Article 13, alinéa 2 du Traité sur l’Union européenne1, signé le 13 décembre 2007, dispose que « [c]haque institution agit dans les limites des attributions qui lui sont conférées dans les traités, conformément aux procédures, conditions et fin prévues par ceux-ci » et ajoute que « [l]es institutions pratiquent entre elles une coopéeration loyale ». À la lecture de ce texte, qui ouvre le titre relatif aux institutitions de l’Union européenne, il est possible de se tromper et de croire que, à l’instar de l’ordre constitutionnel interne, dont la base organisationnelle est le principe de séparation des pouvoirs, l’Union fonctionne sur le modèle « traditionnel » du principe.

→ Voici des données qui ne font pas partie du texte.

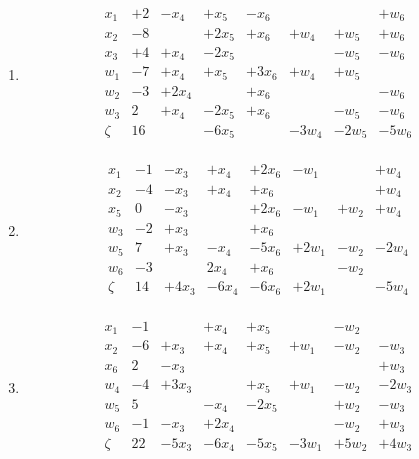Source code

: \documentclass[11pt]{article}
\begin{document}
\begin{enumerate}
\item 
  \[\begin{array}{r|ccccccccccccc}
  x_1 & +2 &  -x_4 & +x_5 & -x_6 & & & +w_{6}\\
  x_2 & -8 &  & +2x_5 & +x_6 & +w_{4} & +w_{5} & +w_{6} \\
  x_3 & +4 &  +x_4 & -2x_5 & & & -w_5 & -w_6 \\
  w_1 & -7 &  +x_4 & +x_5 & +3x_6 & +w_4 & +w_5 & & \\
  w_2 & -3 &  +2x_4 & & +x_6 & & & -w_6 \\
  w_3 & 2 &  +x_4 & -2x_5 & +x_6 & & -w_5 & -w_6 \\ 
  \hline
  \zeta & 16 & & -6x_5 & & -3w_4 & -2w_5 & -5w_6 \\
  \end{array}\]
\item 
  \[\begin{array}{r|ccccccccccccc}
  x_1 & -1 & -x_3 & +x_4 & +2x_6 & -w_1 & & +w_4 \\ 
  x_2 & -4 & -x_3 & +x_4 & +x_6 & & & +w_4 \\
  x_5 & 0 & -x_3 & & +2x_6 & -w_1 & +w_2 & +w_4 \\
  w_3 & -2 & +x_3 & & +x_6 & & & & \\
  w_5 & 7 & +x_3 & -x_4 & -5x_6 & +2w_1 & -w_2 & -2w_4 \\
  w_6 & -3 & & 2x_4 & +x_6 & & -w_2 & & \\
  \hline
  \zeta & 14 & +4x_3 & -6x_4 & -6x_6 & +2w_1 & & -5w_4 \\
  \end{array}\]
\item 
  \[\begin{array}{r|ccccccccccccc}
  x_1 & -1 & & +x_4 & +x_5 & & -w_2 & & \\
  x_2 & -6 & +x_3 & +x_4 & +x_5 & +w_1 & -w_2 & -w_3 \\
  x_6 & 2 & -x_3 & & & & & +w_3 \\
  w_4 & -4 & +3x_3 & & +x_5 & +w_1 & -w_2 & -2w_3 \\
  w_5 & 5 & & -x_4 & -2x_5 & & +w_2 & -w_3 \\
  w_6 & -1 & -x_3 & +2x_4 & & & -w_2 & +w_3 \\
  \hline
  \zeta & 22 & -5x_3 & -6x_4 & -5x_5 & -3w_1 & +5w_2 & +4w_3 \\
  \end{array}\]
\end{enumerate}
\end{document}

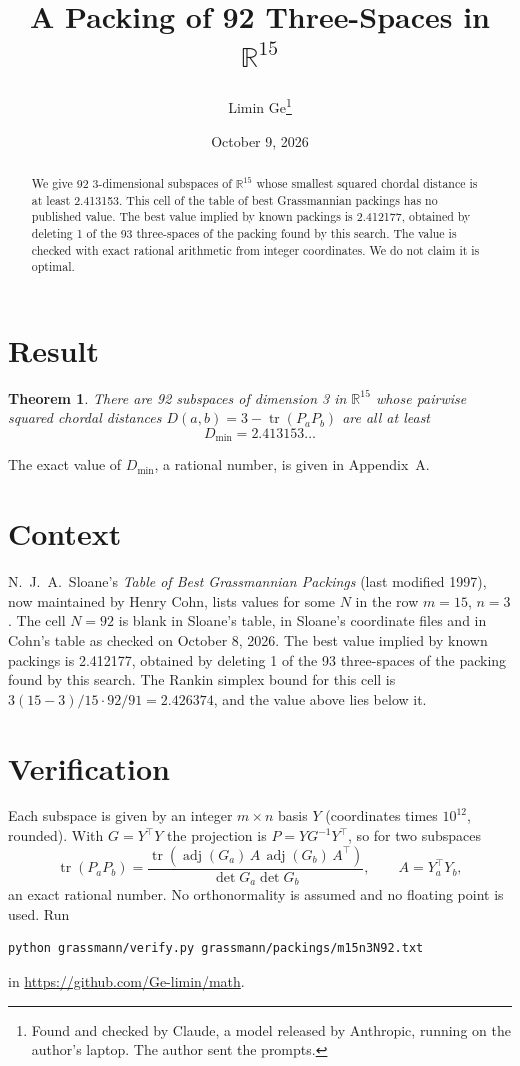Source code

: \documentclass[11pt,a4paper]{article}
\title{A Packing of 92 Three-Spaces in $\mathbb{R}^{15}$}
\author{Limin Ge\thanks{Found and checked by Claude, a model released by Anthropic, running on the author's laptop. The author sent the prompts.}}
\date{October 9, 2026}
\newtheorem*{theorem}{Theorem}
\begin{document}
\maketitle
\begin{abstract}
We give 92 3-dimensional subspaces of $\mathbb{R}^{15}$ whose smallest squared chordal distance is at least 2.413153. This cell of the table of best Grassmannian packings has no published value. The best value implied by known packings is 2.412177, obtained by deleting 1 of the 93 three-spaces of the packing found by this search. The value is checked with exact rational arithmetic from integer coordinates. We do not claim it is optimal.
\end{abstract}

\section{Result}
\begin{theorem}
There are 92 subspaces of dimension 3 in $\mathbb{R}^{15}$ whose pairwise squared chordal distances $D(a,b) = 3 - \operatorname{tr}(P_aP_b)$ are all at least
\[ D_{\min} = 2.413153\ldots \]
\end{theorem}
The exact value of $D_{\min}$, a rational number, is given in Appendix~A.


\section{Context}
N.~J.~A.~Sloane's \emph{Table of Best Grassmannian Packings} (last modified 1997), now maintained by Henry Cohn, lists values for some $N$ in the row $m=15$, $n=3$. The cell $N=92$ is blank in Sloane's table, in Sloane's coordinate files and in Cohn's table as checked on October 8, 2026. The best value implied by known packings is 2.412177, obtained by deleting 1 of the 93 three-spaces of the packing found by this search. The Rankin simplex bound for this cell is $3(15-3)/15\cdot 92/91 = 2.426374$, and the value above lies below it.


\section{Verification}
Each subspace is given by an integer $m\times n$ basis $Y$ (coordinates times $10^{12}$, rounded). With $G=Y^\top Y$ the projection is $P=YG^{-1}Y^\top$, so for two subspaces
\[ \operatorname{tr}(P_aP_b)=\frac{\operatorname{tr}(\operatorname{adj}(G_a)\,A\,\operatorname{adj}(G_b)\,A^\top)}{\det G_a\det G_b},\qquad A=Y_a^\top Y_b, \]
an exact rational number. No orthonormality is assumed and no floating point is used. Run
\begin{verbatim}
python grassmann/verify.py grassmann/packings/m15n3N92.txt
\end{verbatim}
in \url{https://github.com/Ge-limin/math}.
\end{document}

La structure institutionnelle hétérogène de l’Union présente davantage de complexité que celle de l’ordre constitutionnel d’un État, car elle doit prendre en compte les spécificités de ce nouveau Léviathan qui dépasse largement le cadre national (§1). Le fonctionnement de l’Union obéit à une autre logique qui est celle de l’efficacité de l’action institutionnelle. La fonction exécutive qui n’est pas exclusivement attribuée à un seul organe constitue le moteur de la machine d’intégration européenne (§2).
§1. Le principe d’équilibre institutionnel.
S’il existe à l’échelon européen un système d’équilibre entre les différentes institutions déduit par la Cour de justice de l’Union (avant l’entrée en vigueur du Traité de Lisbonne : Cour de justice des Communautés européennes) des dispositions des traités fondateurs (B), il est certain qu’aucune transposition immédiate du principe de la séparation des pouvoirs n’est possible au niveau de l’Union (A).
A. La « traditionnelle » séparation des pouvoirs appliquée à l’Union européenne ?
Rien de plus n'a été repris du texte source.